What has occurred is a virtual stalemate; no direct action has been taken by the international community as in the case of the ozone hole, and the protracted debate has left a public largely lackadaisical regarding global warming. Only time will tell if this is fortunate or disastrous.
Perhaps one of the biggest changes to science since the advent of the Internet is that science is no longer “science.” For nearly every scientific study and conclusion, one can go online and find a different set of studies and statistics that point to the opposite conclusion. Researchers and scientists flaunt their credentials (sometimes impressive) and tout their conclusions, but what would have been hard science is now being called into question by the average citizen. While the scientists among us may be able to draw their own conclusions, the new subjective nature of science leaves the average layperson with no firm understanding of what is actually occurring in the world. There is no truth. This same model can be applied to nearly every aspect of life in which a person seeks stability upon which to build their notion of reality; politics, religion, history, current events, and science are now more fluid than ever before, and the United States is awash in the ebb and flow of the Internet’s tide of information.

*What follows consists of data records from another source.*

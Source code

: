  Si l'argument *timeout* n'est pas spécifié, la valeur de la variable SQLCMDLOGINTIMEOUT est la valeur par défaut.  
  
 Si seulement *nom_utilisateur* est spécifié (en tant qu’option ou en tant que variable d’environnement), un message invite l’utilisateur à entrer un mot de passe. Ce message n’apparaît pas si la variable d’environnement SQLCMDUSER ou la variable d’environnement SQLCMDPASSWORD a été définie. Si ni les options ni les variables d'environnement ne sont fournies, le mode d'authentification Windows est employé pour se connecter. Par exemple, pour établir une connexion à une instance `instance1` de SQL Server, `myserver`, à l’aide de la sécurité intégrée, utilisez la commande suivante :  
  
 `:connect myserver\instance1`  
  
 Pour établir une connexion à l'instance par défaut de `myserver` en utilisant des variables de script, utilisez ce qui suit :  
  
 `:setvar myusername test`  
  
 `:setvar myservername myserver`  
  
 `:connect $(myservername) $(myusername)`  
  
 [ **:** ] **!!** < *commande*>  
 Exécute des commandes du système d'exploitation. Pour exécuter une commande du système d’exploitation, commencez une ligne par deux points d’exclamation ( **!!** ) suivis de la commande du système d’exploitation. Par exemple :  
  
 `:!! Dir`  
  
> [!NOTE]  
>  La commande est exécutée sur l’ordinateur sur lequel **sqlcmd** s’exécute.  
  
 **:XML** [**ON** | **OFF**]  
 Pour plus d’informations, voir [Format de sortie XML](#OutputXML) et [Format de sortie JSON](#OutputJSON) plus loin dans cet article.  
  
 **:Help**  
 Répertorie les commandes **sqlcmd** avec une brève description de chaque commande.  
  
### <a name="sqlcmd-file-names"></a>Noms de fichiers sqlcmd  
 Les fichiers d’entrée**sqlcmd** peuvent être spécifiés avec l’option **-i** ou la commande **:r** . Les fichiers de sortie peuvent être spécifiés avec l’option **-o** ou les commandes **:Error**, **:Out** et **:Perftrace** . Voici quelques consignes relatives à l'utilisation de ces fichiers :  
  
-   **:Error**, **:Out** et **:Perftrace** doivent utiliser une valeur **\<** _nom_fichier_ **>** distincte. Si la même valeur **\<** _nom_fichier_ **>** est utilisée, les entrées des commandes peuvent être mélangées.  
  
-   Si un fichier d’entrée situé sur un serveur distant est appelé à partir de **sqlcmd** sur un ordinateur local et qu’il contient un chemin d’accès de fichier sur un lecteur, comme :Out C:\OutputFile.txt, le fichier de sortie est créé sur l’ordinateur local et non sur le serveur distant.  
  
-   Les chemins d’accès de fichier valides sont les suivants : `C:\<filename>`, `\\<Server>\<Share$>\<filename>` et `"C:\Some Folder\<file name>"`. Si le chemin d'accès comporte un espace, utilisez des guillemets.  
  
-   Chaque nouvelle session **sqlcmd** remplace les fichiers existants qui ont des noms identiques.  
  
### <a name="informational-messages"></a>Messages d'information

The democratization of information that began with the JFK assassination, when average citizens decided not to accept the official story but investigate for themselves, has reached its ultimate zenith—a world in which truth and facts are subjective to the pre-conceived notions of the viewer. Some philosophers will argue that this has always been the case, and that may be, but never has it been on such wild display and had such far-reaching implications as it now does; the questions that once may have been only for the philosophers have spilled over into the masses. Unfortunately, when we remove truth and fact from the world, we are left with faith; and faith is the realm of the paranormal—a realm that holds no absolutes, no empirical evidence, no grounding upon which to set our feet. Our society has become simultaneously faithless and yet full of faith in whatever institution we choose.